La Belle et la Bête
J'ouvris les yeux sur un ciel chargé de nuages déversant, sur leur passage, les affres de l'hiver. Mes cheveux noirs humides se répandaient sur le sol, contrastant avec le blanc de la neige. Mon corps était ankylosé par le froid, je pouvais à peine bouger mes doigts de pieds au fond de mes bottes. Au moins, ma colonne vertébrale n'avait pas subi les conséquences de ma défaite, pensai-je en regardant le nuage de vapeur sortir faiblement de mes lèvres pour disparaître. Je repensais au combat que j'avais mené avec cette créature. Prise au dépourvue, je n'avais pas eu d'autre choix que de me défendre seule. J'avais résisté quelques temps, jusqu'à ce que la créature sépare mon bras du reste du corps, en un seul coup de griffe. La fatigue me saisi, commençant à embrumer mes pensées. J'avais si froid, et j'avais terriblement envie de fermer les yeux. Je tournai avec lenteur mon regard vers la gauche, constant avec effroi que mes souvenirs étaient réels. Là où devait être mon bras gauche se trouvait des lambeaux de chairs déchiquetés et ensanglantés. Le sang continuait à se répandre, souillant la pureté de la neige. Mon corps rendu insensible par le froid m'avait empêché de sentir la douleur et l'absence de mon membre supérieur. Mais à présent, elle était intense et insupportable. Sans m'en rendre compte, je sombrais de nouveau dans les limbes de l'inconscience.
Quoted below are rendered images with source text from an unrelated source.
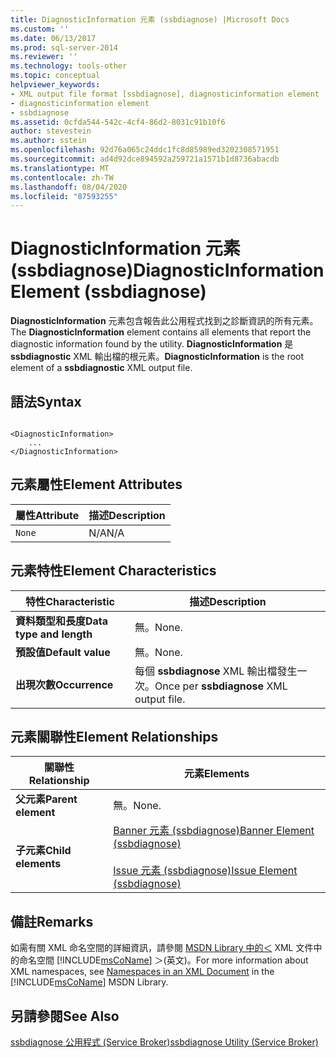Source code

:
 ```yaml
---
title: DiagnosticInformation 元素 (ssbdiagnose) |Microsoft Docs
ms.custom: ''
ms.date: 06/13/2017
ms.prod: sql-server-2014
ms.reviewer: ''
ms.technology: tools-other
ms.topic: conceptual
helpviewer_keywords:
- XML output file format [ssbdiagnose], diagnosticinformation element
- diagnosticinformation element
- ssbdiagnose
ms.assetid: 0cfda544-542c-4cf4-86d2-8031c91b10f6
author: stevestein
ms.author: sstein
ms.openlocfilehash: 92d76a065c24ddc1fc8d85989ed3202308571951
ms.sourcegitcommit: ad4d92dce894592a259721a1571b1d8736abacdb
ms.translationtype: MT
ms.contentlocale: zh-TW
ms.lasthandoff: 08/04/2020
ms.locfileid: "87593255"
---
```

# <a name="diagnosticinformation-element-ssbdiagnose"></a><span data-ttu-id="62e8d-102">DiagnosticInformation 元素 (ssbdiagnose)</span><span class="sxs-lookup"><span data-stu-id="62e8d-102">DiagnosticInformation Element (ssbdiagnose)</span></span>
  <span data-ttu-id="62e8d-103">**DiagnosticInformation** 元素包含報告此公用程式找到之診斷資訊的所有元素。</span><span class="sxs-lookup"><span data-stu-id="62e8d-103">The **DiagnosticInformation** element contains all elements that report the diagnostic information found by the utility.</span></span> <span data-ttu-id="62e8d-104">**DiagnosticInformation** 是 **ssbdiagnostic** XML 輸出檔的根元素。</span><span class="sxs-lookup"><span data-stu-id="62e8d-104">**DiagnosticInformation** is the root element of a **ssbdiagnostic** XML output file.</span></span>  
  
## <a name="syntax"></a><span data-ttu-id="62e8d-105">語法</span><span class="sxs-lookup"><span data-stu-id="62e8d-105">Syntax</span></span>  
  
```  
  
<DiagnosticInformation>   
    ...   
</DiagnosticInformation>  
```  
  
## <a name="element-attributes"></a><span data-ttu-id="62e8d-106">元素屬性</span><span class="sxs-lookup"><span data-stu-id="62e8d-106">Element Attributes</span></span>  
  
|<span data-ttu-id="62e8d-107">屬性</span><span class="sxs-lookup"><span data-stu-id="62e8d-107">Attribute</span></span>|<span data-ttu-id="62e8d-108">描述</span><span class="sxs-lookup"><span data-stu-id="62e8d-108">Description</span></span>|  
|---------------|-----------------|  
|`None`|<span data-ttu-id="62e8d-109">N/A</span><span class="sxs-lookup"><span data-stu-id="62e8d-109">N/A</span></span>|  
  
## <a name="element-characteristics"></a><span data-ttu-id="62e8d-110">元素特性</span><span class="sxs-lookup"><span data-stu-id="62e8d-110">Element Characteristics</span></span>  
  
|<span data-ttu-id="62e8d-111">特性</span><span class="sxs-lookup"><span data-stu-id="62e8d-111">Characteristic</span></span>|<span data-ttu-id="62e8d-112">描述</span><span class="sxs-lookup"><span data-stu-id="62e8d-112">Description</span></span>|  
|--------------------|-----------------|  
|<span data-ttu-id="62e8d-113">**資料類型和長度**</span><span class="sxs-lookup"><span data-stu-id="62e8d-113">**Data type and length**</span></span>|<span data-ttu-id="62e8d-114">無。</span><span class="sxs-lookup"><span data-stu-id="62e8d-114">None.</span></span>|  
|<span data-ttu-id="62e8d-115">**預設值**</span><span class="sxs-lookup"><span data-stu-id="62e8d-115">**Default value**</span></span>|<span data-ttu-id="62e8d-116">無。</span><span class="sxs-lookup"><span data-stu-id="62e8d-116">None.</span></span>|  
|<span data-ttu-id="62e8d-117">**出現次數**</span><span class="sxs-lookup"><span data-stu-id="62e8d-117">**Occurrence**</span></span>|<span data-ttu-id="62e8d-118">每個 **ssbdiagnose** XML 輸出檔發生一次。</span><span class="sxs-lookup"><span data-stu-id="62e8d-118">Once per **ssbdiagnose** XML output file.</span></span>|  
  
## <a name="element-relationships"></a><span data-ttu-id="62e8d-119">元素關聯性</span><span class="sxs-lookup"><span data-stu-id="62e8d-119">Element Relationships</span></span>  
  
|<span data-ttu-id="62e8d-120">關聯性</span><span class="sxs-lookup"><span data-stu-id="62e8d-120">Relationship</span></span>|<span data-ttu-id="62e8d-121">元素</span><span class="sxs-lookup"><span data-stu-id="62e8d-121">Elements</span></span>|  
|------------------|--------------|  
|<span data-ttu-id="62e8d-122">**父元素**</span><span class="sxs-lookup"><span data-stu-id="62e8d-122">**Parent element**</span></span>|<span data-ttu-id="62e8d-123">無。</span><span class="sxs-lookup"><span data-stu-id="62e8d-123">None.</span></span>|  
|<span data-ttu-id="62e8d-124">**子元素**</span><span class="sxs-lookup"><span data-stu-id="62e8d-124">**Child elements**</span></span>|[<span data-ttu-id="62e8d-125">Banner 元素 &#40;ssbdiagnose&#41;</span><span class="sxs-lookup"><span data-stu-id="62e8d-125">Banner Element &#40;ssbdiagnose&#41;</span></span>](banner-element-ssbdiagnose.md)<br /><br /> [<span data-ttu-id="62e8d-126">Issue 元素 &#40;ssbdiagnose&#41;</span><span class="sxs-lookup"><span data-stu-id="62e8d-126">Issue Element &#40;ssbdiagnose&#41;</span></span>](issue-element-ssbdiagnose.md)|  
  
## <a name="remarks"></a><span data-ttu-id="62e8d-127">備註</span><span class="sxs-lookup"><span data-stu-id="62e8d-127">Remarks</span></span>  
 <span data-ttu-id="62e8d-128">如需有關 XML 命名空間的詳細資訊，請參閱 [MSDN Library 中的＜](https://go.microsoft.com/fwlink/?LinkId=7341) XML 文件中的命名空間 [!INCLUDE[msCoName](../../includes/msconame-md.md)] ＞(英文)。</span><span class="sxs-lookup"><span data-stu-id="62e8d-128">For more information about XML namespaces, see [Namespaces in an XML Document](https://go.microsoft.com/fwlink/?LinkId=7341) in the [!INCLUDE[msCoName](../../includes/msconame-md.md)] MSDN Library.</span></span>  
  
## <a name="see-also"></a><span data-ttu-id="62e8d-129">另請參閱</span><span class="sxs-lookup"><span data-stu-id="62e8d-129">See Also</span></span>  
 [<span data-ttu-id="62e8d-130">ssbdiagnose 公用程式 &#40;Service Broker&#41;</span><span class="sxs-lookup"><span data-stu-id="62e8d-130">ssbdiagnose Utility &#40;Service Broker&#41;</span></span>](ssbdiagnose-utility-service-broker.md)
J'avais la sensation de me noyer dans un océan de néant. Dans l'incapacité de reprendre ma respiration, je me débatais pour remonter à la surface. Mes poumons me brûlaient et ma vue commençaient à se brouiller. Je ne pouvais pas mourir maintenant, je n'avais pas encore accompli ce pourquoi j'étais destinée. Je devais construire un endroit où tout le monde serait accepté, un endroit où il aurait pu être à mes côtés. Mais finalement, je méritais de mourir seule. Cette volonté idyllique m'avait poussée aux paroles insensées, aux mensonges consentis, aux actions intéressées. Une sensation de bien-être m'enveloppa. Je n'avais plus besoin de négocier, de manipuler et de me sacrifier à présent. Je devais simplement lâcher-prise, me laisser porter. Je finis par arrêter de me débattre.
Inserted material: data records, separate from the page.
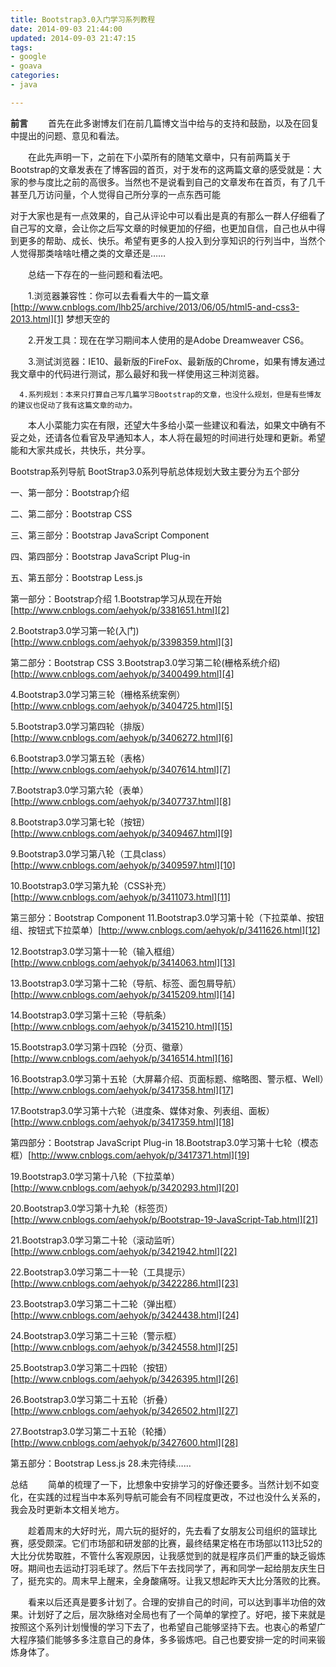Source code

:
 ```yaml
---
title: Bootstrap3.0入门学习系列教程
date: 2014-09-03 21:44:00
updated: 2014-09-03 21:47:15
tags: 
- google
- goava
categories: 
- java

---
```

**前言**
　　首先在此多谢博友们在前几篇博文当中给与的支持和鼓励，以及在回复中提出的问题、意见和看法。

　　在此先声明一下，之前在下小菜所有的随笔文章中，只有前两篇关于Bootstrap的文章发表在了博客园的首页，对于发布的这两篇文章的感受就是：大家的参与度比之前的高很多。当然也不是说看到自己的文章发布在首页，有了几千甚至几万访问量，个人觉得自己所分享的一点东西可能


<!--more-->


对于大家也是有一点效果的，自己从评论中可以看出是真的有那么一群人仔细看了自己写的文章，会让你之后写文章的时候更加的仔细，也更加自信，自己也从中得到更多的帮助、成长、快乐。希望有更多的人投入到分享知识的行列当中，当然个人觉得那类啥啥吐槽之类的文章还是……

　　总结一下存在的一些问题和看法吧。

　　1.浏览器兼容性：你可以去看看大牛的一篇文章[http://www.cnblogs.com/lhb25/archive/2013/06/05/html5-and-css3-2013.html][1]  梦想天空的

　　2.开发工具：现在在学习期间本人使用的是Adobe Dreamweaver CS6。

　　3.测试浏览器：IE10、最新版的FireFox、最新版的Chrome，如果有博友通过我文章中的代码进行测试，那么最好和我一样使用这三种浏览器。

      4.系列规划：本来只打算自己写几篇学习Bootstrap的文章，也没什么规划，但是有些博友的建议也促动了我有这篇文章的动力。

　　本人小菜能力实在有限，还望大牛多给小菜一些建议和看法，如果文中确有不妥之处，还请各位看官及早通知本人，本人将在最短的时间进行处理和更新。希望能和大家共成长，共快乐，共分享。

Bootstrap系列导航
BootStrap3.0系列导航总体规划大致主要分为五个部分

一、第一部分：Bootstrap介绍

二、第二部分：Bootstrap CSS

三、第三部分：Bootstrap JavaScript Component

四、第四部分：Bootstrap JavaScript Plug-in

五、第五部分：Bootstrap Less.js

第一部分：Bootstrap介绍
1.Bootstrap学习从现在开始 [http://www.cnblogs.com/aehyok/p/3381651.html][2]

2.Bootstrap3.0学习第一轮(入门)[http://www.cnblogs.com/aehyok/p/3398359.html][3]

第二部分：Bootstrap CSS
3.Bootstrap3.0学习第二轮(栅格系统介绍)[http://www.cnblogs.com/aehyok/p/3400499.html][4]

4.Bootstrap3.0学习第三轮（栅格系统案例）[http://www.cnblogs.com/aehyok/p/3404725.html][5]

5.Bootstrap3.0学习第四轮（排版）[http://www.cnblogs.com/aehyok/p/3406272.html][6]

6.Bootstrap3.0学习第五轮（表格）[http://www.cnblogs.com/aehyok/p/3407614.html][7]

7.Bootstrap3.0学习第六轮（表单）[http://www.cnblogs.com/aehyok/p/3407737.html][8]

8.Bootstrap3.0学习第七轮（按钮）[http://www.cnblogs.com/aehyok/p/3409467.html][9]

9.Bootstrap3.0学习第八轮（工具class）[http://www.cnblogs.com/aehyok/p/3409597.html][10]

10.Bootstrap3.0学习第九轮（CSS补充）[http://www.cnblogs.com/aehyok/p/3411073.html][11]

第三部分：Bootstrap Component
11.Bootstrap3.0学习第十轮（下拉菜单、按钮组、按钮式下拉菜单）[http://www.cnblogs.com/aehyok/p/3411626.html][12]

12.Bootstrap3.0学习第十一轮（输入框组）[http://www.cnblogs.com/aehyok/p/3414063.html][13]

13.Bootstrap3.0学习第十二轮（导航、标签、面包屑导航）[http://www.cnblogs.com/aehyok/p/3415209.html][14]

14.Bootstrap3.0学习第十三轮（导航条）[http://www.cnblogs.com/aehyok/p/3415210.html][15]

15.Bootstrap3.0学习第十四轮（分页、徽章）[http://www.cnblogs.com/aehyok/p/3416514.html][16]

16.Bootstrap3.0学习第十五轮（大屏幕介绍、页面标题、缩略图、警示框、Well）[http://www.cnblogs.com/aehyok/p/3417358.html][17]

17.Bootstrap3.0学习第十六轮（进度条、媒体对象、列表组、面板）[http://www.cnblogs.com/aehyok/p/3417359.html][18]

第四部分：Bootstrap JavaScript Plug-in
18.Bootstrap3.0学习第十七轮（模态框）[http://www.cnblogs.com/aehyok/p/3417371.html][19]

19.Bootstrap3.0学习第十八轮（下拉菜单）[http://www.cnblogs.com/aehyok/p/3420293.html][20]

20.Bootstrap3.0学习第十九轮（标签页）[http://www.cnblogs.com/aehyok/p/Bootstrap-19-JavaScript-Tab.html][21]

21.Bootstrap3.0学习第二十轮（滚动监听）[http://www.cnblogs.com/aehyok/p/3421942.html][22]

22.Bootstrap3.0学习第二十一轮（工具提示）[http://www.cnblogs.com/aehyok/p/3422286.html][23]

23.Bootstrap3.0学习第二十二轮（弹出框）[http://www.cnblogs.com/aehyok/p/3424438.html][24]

24.Bootstrap3.0学习第二十三轮（警示框）[http://www.cnblogs.com/aehyok/p/3424558.html][25]

25.Bootstrap3.0学习第二十四轮（按钮）[http://www.cnblogs.com/aehyok/p/3426395.html][26]

26.Bootstrap3.0学习第二十五轮（折叠）[http://www.cnblogs.com/aehyok/p/3426502.html][27]

27.Bootstrap3.0学习第二十五轮（轮播）[http://www.cnblogs.com/aehyok/p/3427600.html][28]

第五部分：Bootstrap Less.js
28.未完待续……

总结
　　简单的梳理了一下，比想象中安排学习的好像还要多。当然计划不如变化，在实践的过程当中本系列导航可能会有不同程度更改，不过也没什么关系的，我会及时更新本文相关地方。

　　趁着周末的大好时光，周六玩的挺好的，先去看了女朋友公司组织的篮球比赛，感受颇深。它们市场部和研发部的比赛，最终结果定格在市场部以113比52的大比分优势取胜，不管什么客观原因，让我感觉到的就是程序员们严重的缺乏锻炼呀。期间也去运动打羽毛球了。然后下午去找同学了，再和同学一起给朋友庆生日了，挺充实的。周末早上醒来，全身酸痛呀。让我又想起昨天大比分落败的比赛。

　　看来以后还真是要多计划了。合理的安排自己的时间，可以达到事半功倍的效果。计划好了之后，层次脉络对全局也有了一个简单的掌控了。好吧，接下来就是按照这个系列计划慢慢的学习下去了，也希望自己能够坚持下去。也衷心的希望广大程序猿们能够多多注意自己的身体，多多锻炼吧。自己也要安排一定的时间来锻炼身体了。


  [1]: http://www.cnblogs.com/lhb25/archive/2013/06/05/html5-and-css3-2013.html
  [2]: http://www.cnblogs.com/aehyok/p/3381651.html
  [3]: http://www.cnblogs.com/aehyok/p/3398359.html
  [4]: http://www.cnblogs.com/aehyok/p/3404725.html
  [5]: http://www.cnblogs.com/aehyok/p/3404725.html
  [6]: http://www.cnblogs.com/aehyok/p/3406272.html
  [7]: http://www.cnblogs.com/aehyok/p/3407614.html
  [8]: http://www.cnblogs.com/aehyok/p/3407737.html
  [9]: http://www.cnblogs.com/aehyok/p/3409467.html
  [10]: http://www.cnblogs.com/aehyok/p/3409597.html
  [11]: http://www.cnblogs.com/aehyok/p/3411073.html
  [12]: http://www.cnblogs.com/aehyok/p/3411626.html
  [13]: http://www.cnblogs.com/aehyok/p/3414063.html
  [14]: http://www.cnblogs.com/aehyok/p/3415209.html
  [15]: http://www.cnblogs.com/aehyok/p/3415210.html
  [16]: http://www.cnblogs.com/aehyok/p/3416514.html
  [17]: http://www.cnblogs.com/aehyok/p/3417358.html
  [18]: http://www.cnblogs.com/aehyok/p/3417359.html
  [19]: http://www.cnblogs.com/aehyok/p/3417371.html
  [20]: http://www.cnblogs.com/aehyok/p/3420293.html
  [21]: http://www.cnblogs.com/aehyok/p/Bootstrap-19-JavaScript-Tab.html
  [22]: http://www.cnblogs.com/aehyok/p/3421942.html
  [23]: http://www.cnblogs.com/aehyok/p/3422286.html
  [24]: http://www.cnblogs.com/aehyok/p/3424438.html
  [25]: http://www.cnblogs.com/aehyok/p/3424558.html
  [26]: http://www.cnblogs.com/aehyok/p/3426395.html
  [27]: http://www.cnblogs.com/aehyok/p/3426502.html
  [28]: http://www.cnblogs.com/aehyok/p/3427600.html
Une vive douleur me rappela à la raison. Je repris mon souffle tel un noyé réanimé, portant un regard hagard sur mon environnement. Une silhouette se tenait à mes côtés. Un pan de tissu à la main, il s'activait pour arrêter l'hémorragie qui finirait à me tuer. Il serra de nouveau. La douleur parcourut mon corps comme un choc électrique. Je poussai un cri. Il tourna la tête, se perdant dans mon regard avant de renforcer le garrot.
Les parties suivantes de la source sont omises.